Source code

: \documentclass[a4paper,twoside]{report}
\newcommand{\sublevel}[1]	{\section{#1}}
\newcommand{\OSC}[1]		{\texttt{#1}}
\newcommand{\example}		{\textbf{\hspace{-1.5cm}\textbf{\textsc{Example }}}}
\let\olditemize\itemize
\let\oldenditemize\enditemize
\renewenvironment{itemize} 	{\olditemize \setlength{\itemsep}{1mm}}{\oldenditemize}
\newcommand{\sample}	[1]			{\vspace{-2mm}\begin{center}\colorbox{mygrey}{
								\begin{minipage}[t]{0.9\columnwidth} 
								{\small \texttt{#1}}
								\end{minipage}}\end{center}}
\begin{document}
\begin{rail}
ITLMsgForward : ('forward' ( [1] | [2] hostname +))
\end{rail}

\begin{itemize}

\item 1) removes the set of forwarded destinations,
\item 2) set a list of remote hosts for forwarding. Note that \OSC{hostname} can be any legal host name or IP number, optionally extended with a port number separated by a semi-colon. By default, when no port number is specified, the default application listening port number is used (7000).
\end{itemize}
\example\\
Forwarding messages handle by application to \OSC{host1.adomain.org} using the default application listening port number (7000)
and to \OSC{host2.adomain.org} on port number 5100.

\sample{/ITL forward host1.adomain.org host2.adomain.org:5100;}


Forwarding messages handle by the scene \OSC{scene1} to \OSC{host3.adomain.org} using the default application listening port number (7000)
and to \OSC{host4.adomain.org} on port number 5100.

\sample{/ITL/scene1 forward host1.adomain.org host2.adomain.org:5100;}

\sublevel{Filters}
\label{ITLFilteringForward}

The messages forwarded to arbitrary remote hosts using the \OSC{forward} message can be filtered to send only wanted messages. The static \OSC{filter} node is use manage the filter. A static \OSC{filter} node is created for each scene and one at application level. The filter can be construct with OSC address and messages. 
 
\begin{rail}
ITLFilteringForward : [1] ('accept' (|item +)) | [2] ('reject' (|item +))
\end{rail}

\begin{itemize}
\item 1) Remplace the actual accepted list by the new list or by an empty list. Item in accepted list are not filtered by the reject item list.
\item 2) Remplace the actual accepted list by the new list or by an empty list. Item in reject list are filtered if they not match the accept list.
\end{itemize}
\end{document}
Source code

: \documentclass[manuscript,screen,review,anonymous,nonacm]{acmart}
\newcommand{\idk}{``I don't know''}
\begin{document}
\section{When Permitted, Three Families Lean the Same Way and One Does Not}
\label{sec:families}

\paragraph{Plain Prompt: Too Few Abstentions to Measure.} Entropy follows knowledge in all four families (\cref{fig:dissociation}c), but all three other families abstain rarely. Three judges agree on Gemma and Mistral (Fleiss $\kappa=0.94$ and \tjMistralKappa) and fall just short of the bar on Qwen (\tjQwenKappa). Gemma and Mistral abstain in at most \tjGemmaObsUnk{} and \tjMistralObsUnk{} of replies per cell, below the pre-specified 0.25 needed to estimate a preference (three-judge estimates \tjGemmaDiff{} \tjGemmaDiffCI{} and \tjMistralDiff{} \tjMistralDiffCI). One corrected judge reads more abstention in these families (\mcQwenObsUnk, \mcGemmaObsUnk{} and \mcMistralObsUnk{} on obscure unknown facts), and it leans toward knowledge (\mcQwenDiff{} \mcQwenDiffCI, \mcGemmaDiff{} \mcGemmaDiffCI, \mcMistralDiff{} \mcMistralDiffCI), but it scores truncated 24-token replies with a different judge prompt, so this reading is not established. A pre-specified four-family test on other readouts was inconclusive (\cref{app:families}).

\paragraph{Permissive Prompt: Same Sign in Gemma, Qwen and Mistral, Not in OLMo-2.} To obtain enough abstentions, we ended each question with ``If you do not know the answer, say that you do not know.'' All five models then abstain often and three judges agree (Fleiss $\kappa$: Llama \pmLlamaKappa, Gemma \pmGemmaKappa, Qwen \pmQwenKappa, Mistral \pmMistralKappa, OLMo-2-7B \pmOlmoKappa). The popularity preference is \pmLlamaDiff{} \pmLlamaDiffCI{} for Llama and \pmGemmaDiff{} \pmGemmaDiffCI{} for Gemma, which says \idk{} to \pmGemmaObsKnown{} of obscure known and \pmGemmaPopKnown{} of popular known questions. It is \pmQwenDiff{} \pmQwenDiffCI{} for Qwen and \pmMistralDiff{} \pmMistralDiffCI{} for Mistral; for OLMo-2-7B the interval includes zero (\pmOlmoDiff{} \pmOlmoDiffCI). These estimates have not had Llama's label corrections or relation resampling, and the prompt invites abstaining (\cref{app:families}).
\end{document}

++++++++

PROBLEM DETAILS:
A complete, exact transcription of the data above is the required answer.

RESULT:
Source code

: \documentclass[a4paper,twoside]{report}
\newcommand{\sublevel}[1]	{\section{#1}}
\newcommand{\OSC}[1]		{\texttt{#1}}
\newcommand{\example}		{\textbf{\hspace{-1.5cm}\textbf{\textsc{Example }}}}
\let\olditemize\itemize
\let\oldenditemize\enditemize
\renewenvironment{itemize} 	{\olditemize \setlength{\itemsep}{1mm}}{\oldenditemize}
\newcommand{\sample}	[1]			{\vspace{-2mm}\begin{center}\colorbox{mygrey}{
								\begin{minipage}[t]{0.9\columnwidth} 
								{\small \texttt{#1}}
								\end{minipage}}\end{center}}
\begin{document}
\begin{rail}
ITLMsgForward : ('forward' ( [1] | [2] hostname +))
\end{rail}

\begin{itemize}

\item 1) removes the set of forwarded destinations,
\item 2) set a list of remote hosts for forwarding. Note that \OSC{hostname} can be any legal host name or IP number, optionally extended with a port number separated by a semi-colon. By default, when no port number is specified, the default application listening port number is used (7000).
\end{itemize}
\example\\
Forwarding messages handle by application to \OSC{host1.adomain.org} using the default application listening port number (7000)
and to \OSC{host2.adomain.org} on port number 5100.

\sample{/ITL forward host1.adomain.org host2.adomain.org:5100;}


Forwarding messages handle by the scene \OSC{scene1} to \OSC{host3.adomain.org} using the default application listening port number (7000)
and to \OSC{host4.adomain.org} on port number 5100.

\sample{/ITL/scene1 forward host1.adomain.org host2.adomain.org:5100;}

\sublevel{Filters}
\label{ITLFilteringForward}

The messages forwarded to arbitrary remote hosts using the \OSC{forward} message can be filtered to send only wanted messages. The static \OSC{filter} node is use manage the filter. A static \OSC{filter} node is created for each scene and one at application level. The filter can be construct with OSC address and messages. 
 
\begin{rail}
ITLFilteringForward : [1] ('accept' (|item +)) | [2] ('reject' (|item +))
\end{rail}

\begin{itemize}
\item 1) Remplace the actual accepted list by the new list or by an empty list. Item in accepted list are not filtered by the reject item list.
\item 2) Remplace the actual accepted list by the new list or by an empty list. Item in reject list are filtered if they not match the accept list.
\end{itemize}
\end{document}
Source code

: \documentclass[manuscript,screen,review,anonymous,nonacm]{acmart}
\newcommand{\idk}{``I don't know''}
\begin{document}
\section{When Permitted, Three Families Lean the Same Way and One Does Not}
\label{sec:families}

\paragraph{Plain Prompt: Too Few Abstentions to Measure.} Entropy follows knowledge in all four families (\cref{fig:dissociation}c), but all three other families abstain rarely. Three judges agree on Gemma and Mistral (Fleiss $\kappa=0.94$ and \tjMistralKappa) and fall just short of the bar on Qwen (\tjQwenKappa). Gemma and Mistral abstain in at most \tjGemmaObsUnk{} and \tjMistralObsUnk{} of replies per cell, below the pre-specified 0.25 needed to estimate a preference (three-judge estimates \tjGemmaDiff{} \tjGemmaDiffCI{} and \tjMistralDiff{} \tjMistralDiffCI). One corrected judge reads more abstention in these families (\mcQwenObsUnk, \mcGemmaObsUnk{} and \mcMistralObsUnk{} on obscure unknown facts), and it leans toward knowledge (\mcQwenDiff{} \mcQwenDiffCI, \mcGemmaDiff{} \mcGemmaDiffCI, \mcMistralDiff{} \mcMistralDiffCI), but it scores truncated 24-token replies with a different judge prompt, so this reading is not established. A pre-specified four-family test on other readouts was inconclusive (\cref{app:families}).

\paragraph{Permissive Prompt: Same Sign in Gemma, Qwen and Mistral, Not in OLMo-2.} To obtain enough abstentions, we ended each question with ``If you do not know the answer, say that you do not know.'' All five models then abstain often and three judges agree (Fleiss $\kappa$: Llama \pmLlamaKappa, Gemma \pmGemmaKappa, Qwen \pmQwenKappa, Mistral \pmMistralKappa, OLMo-2-7B \pmOlmoKappa). The popularity preference is \pmLlamaDiff{} \pmLlamaDiffCI{} for Llama and \pmGemmaDiff{} \pmGemmaDiffCI{} for Gemma, which says \idk{} to \pmGemmaObsKnown{} of obscure known and \pmGemmaPopKnown{} of popular known questions. It is \pmQwenDiff{} \pmQwenDiffCI{} for Qwen and \pmMistralDiff{} \pmMistralDiffCI{} for Mistral; for OLMo-2-7B the interval includes zero (\pmOlmoDiff{} \pmOlmoDiffCI). These estimates have not had Llama's label corrections or relation resampling, and the prompt invites abstaining (\cref{app:families}).
\end{document}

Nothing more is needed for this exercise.